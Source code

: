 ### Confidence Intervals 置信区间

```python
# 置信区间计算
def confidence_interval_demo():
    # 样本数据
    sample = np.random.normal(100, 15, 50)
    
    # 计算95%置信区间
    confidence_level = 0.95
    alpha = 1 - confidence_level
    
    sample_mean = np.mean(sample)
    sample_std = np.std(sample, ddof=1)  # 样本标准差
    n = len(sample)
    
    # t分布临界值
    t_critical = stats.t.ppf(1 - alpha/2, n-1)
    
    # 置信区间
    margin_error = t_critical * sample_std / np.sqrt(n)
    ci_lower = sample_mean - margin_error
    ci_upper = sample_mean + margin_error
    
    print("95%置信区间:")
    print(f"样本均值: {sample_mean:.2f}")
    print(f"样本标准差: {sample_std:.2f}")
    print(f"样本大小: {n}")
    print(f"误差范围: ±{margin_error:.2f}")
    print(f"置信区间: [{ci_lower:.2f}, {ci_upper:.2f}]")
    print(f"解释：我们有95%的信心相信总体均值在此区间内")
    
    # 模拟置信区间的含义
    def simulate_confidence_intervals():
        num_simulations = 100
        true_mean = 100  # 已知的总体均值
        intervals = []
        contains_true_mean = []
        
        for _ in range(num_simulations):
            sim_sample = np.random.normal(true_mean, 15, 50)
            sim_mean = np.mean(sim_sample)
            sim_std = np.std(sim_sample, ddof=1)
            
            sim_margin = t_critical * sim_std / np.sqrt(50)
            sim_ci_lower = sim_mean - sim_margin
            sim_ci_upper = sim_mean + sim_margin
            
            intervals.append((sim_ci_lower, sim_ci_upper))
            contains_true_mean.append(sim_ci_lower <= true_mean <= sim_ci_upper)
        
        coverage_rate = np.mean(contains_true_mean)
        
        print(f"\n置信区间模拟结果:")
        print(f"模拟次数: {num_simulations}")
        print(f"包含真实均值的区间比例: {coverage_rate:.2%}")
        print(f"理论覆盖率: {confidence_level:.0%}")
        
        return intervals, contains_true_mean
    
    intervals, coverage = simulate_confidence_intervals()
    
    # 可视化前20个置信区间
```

+ + + +

[The task] Copy out the data in full, exactly.

[Result]
Source code

: ### Confidence Intervals 置信区间

```python
# 置信区间计算
def confidence_interval_demo():
    # 样本数据
    sample = np.random.normal(100, 15, 50)
    
    # 计算95%置信区间
    confidence_level = 0.95
    alpha = 1 - confidence_level
    
    sample_mean = np.mean(sample)
    sample_std = np.std(sample, ddof=1)  # 样本标准差
    n = len(sample)
    
    # t分布临界值
    t_critical = stats.t.ppf(1 - alpha/2, n-1)
    
    # 置信区间
    margin_error = t_critical * sample_std / np.sqrt(n)
    ci_lower = sample_mean - margin_error
    ci_upper = sample_mean + margin_error
    
    print("95%置信区间:")
    print(f"样本均值: {sample_mean:.2f}")
    print(f"样本标准差: {sample_std:.2f}")
    print(f"样本大小: {n}")
    print(f"误差范围: ±{margin_error:.2f}")
    print(f"置信区间: [{ci_lower:.2f}, {ci_upper:.2f}]")
    print(f"解释：我们有95%的信心相信总体均值在此区间内")
    
    # 模拟置信区间的含义
    def simulate_confidence_intervals():
        num_simulations = 100
        true_mean = 100  # 已知的总体均值
        intervals = []
        contains_true_mean = []
        
        for _ in range(num_simulations):
            sim_sample = np.random.normal(true_mean, 15, 50)
            sim_mean = np.mean(sim_sample)
            sim_std = np.std(sim_sample, ddof=1)
            
            sim_margin = t_critical * sim_std / np.sqrt(50)
            sim_ci_lower = sim_mean - sim_margin
            sim_ci_upper = sim_mean + sim_margin
            
            intervals.append((sim_ci_lower, sim_ci_upper))
            contains_true_mean.append(sim_ci_lower <= true_mean <= sim_ci_upper)
        
        coverage_rate = np.mean(contains_true_mean)
        
        print(f"\n置信区间模拟结果:")
        print(f"模拟次数: {num_simulations}")
        print(f"包含真实均值的区间比例: {coverage_rate:.2%}")
        print(f"理论覆盖率: {confidence_level:.0%}")
        
        return intervals, contains_true_mean
    
    intervals, coverage = simulate_confidence_intervals()
    
    # 可视化前20个置信区间
```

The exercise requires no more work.